Greetings,
I solved that for payloads built from the baremetal toolkit. They create a simple data structure at the top of RAM with a signature in it so that the first payload to run will know to set it up.
Each payload is expected to take what it needs from the top of available memory and alter the structure to reflect the new top of available memory. Upon exit, the old value is written back to release the memory.
A 'terminal' target such as linux ignores the structure since it will never return anyway.
G'day, sjames
On Sat, 9 Aug 2003, SONE Takeshi wrote:
On Fri, Aug 08, 2003 at 10:51:23AM -0600, Eric W. Biederman wrote:
Now if we want to have a way to choose seperate ELF payloads or direct linking them in at build time, that makes lots of sense to me. We can try to look at that.
I am not certain about multiple payloads.
I've seen there is no way to ensure images to not overwrite each other. When LinuxBIOS loads ELF image at the same location as itself, it moves itself to top of memory (below 4GB). Etherboot (>=5.1) relocates itself to the same top memory, since it is usually safe place when loading kernel. Other future bootloaders would do the same.
Probably this could be resolved by indicating LinuxBIOS's location in the memory map of LinuxBIOS table?

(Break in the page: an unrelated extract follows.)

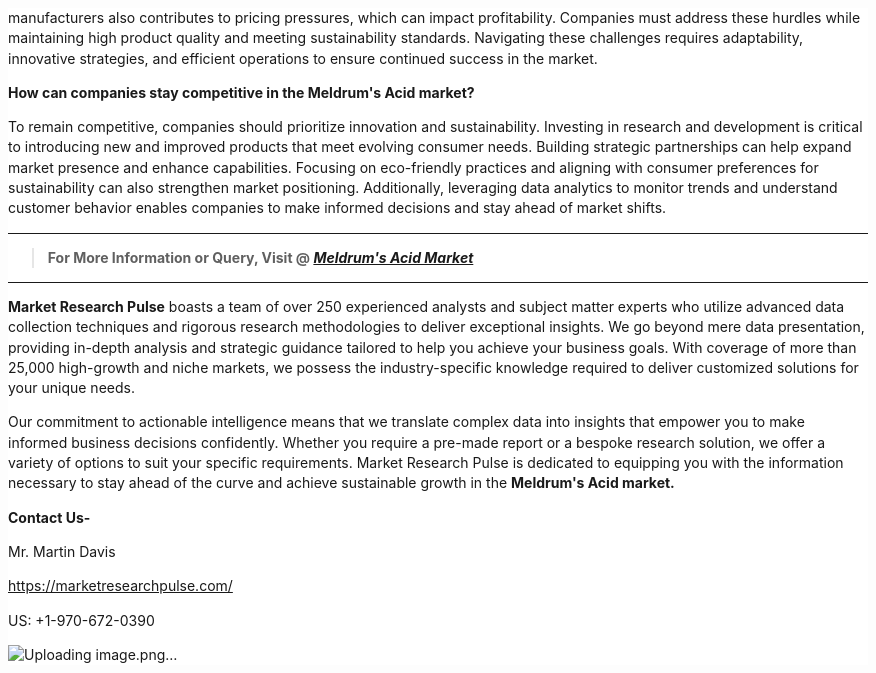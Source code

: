manufacturers also contributes to pricing pressures, which can impact profitability. Companies must address these hurdles while maintaining high product quality and meeting sustainability standards. Navigating these challenges requires adaptability, innovative strategies, and efficient operations to ensure continued success in the market.</p><p><strong>How can companies stay competitive in the Meldrum's Acid market?</strong></p><p>To remain competitive, companies should prioritize innovation and sustainability. Investing in research and development is critical to introducing new and improved products that meet evolving consumer needs. Building strategic partnerships can help expand market presence and enhance capabilities. Focusing on eco-friendly practices and aligning with consumer preferences for sustainability can also strengthen market positioning. Additionally, leveraging data analytics to monitor trends and understand customer behavior enables companies to make informed decisions and stay ahead of market shifts.</p><hr /><blockquote><p><strong>For More Information or Query, Visit @&nbsp;<em><a href="https://marketresearchpulse.com/report/24882/meldrums-acid-market?utm_source=Linkedin&utm_medium=027">Meldrum's Acid Market</a></em></strong></p></blockquote><hr /><p><strong>Market Research Pulse</strong> boasts a team of over 250 experienced analysts and subject matter experts who utilize advanced data collection techniques and rigorous research methodologies to deliver exceptional insights. We go beyond mere data presentation, providing in-depth analysis and strategic guidance tailored to help you achieve your business goals. With coverage of more than 25,000 high-growth and niche markets, we possess the industry-specific knowledge required to deliver customized solutions for your unique needs.</p><p>Our commitment to actionable intelligence means that we translate complex data into insights that empower you to make informed business decisions confidently. Whether you require a pre-made report or a bespoke research solution, we offer a variety of options to suit your specific requirements. Market Research Pulse is dedicated to equipping you with the information necessary to stay ahead of the curve and achieve sustainable growth in the <strong>Meldrum's Acid market.</strong></p><p><strong>Contact Us-</strong></p><p>Mr. Martin Davis</p><p>https://marketresearchpulse.com/</p><p>US: +1-970-672-0390</p>
![Uploading image.png…]()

Taking boot loaders to the next step is a very interesting question. For the normal case where traditional BIOS's work ADLO looks to be a very satisfying solution.
If ADLO works at all.
For things to think about. The reason traditional BIOS's are 16bit real mode beasts is because Windows runs parts of them in vm86 mode. Which is why 32bit extensions are not common.
I've been thinking about the same thing. I guess you refer to the DOS-based Windows (-95/98/Me). Of couse the DOS applications like EMM386 and things like DPMI won't run with a BIOS which does it's job in 32-bit. And nowadays nobody uses those application.
Open source applications I've seen so far (setup of Linux, GRUB, Etherboot, LILO...) are calling BIOS from pure real mode, so they won't notice if the BIOS services they are calling are in fact 32-bit code. I'm not sure but I guess NT-based Windows and its bootloader are like Linux and its bootloaders.
If we cut off some of lagacy applications, we can implement a clean 32-bit minimum legacy layer.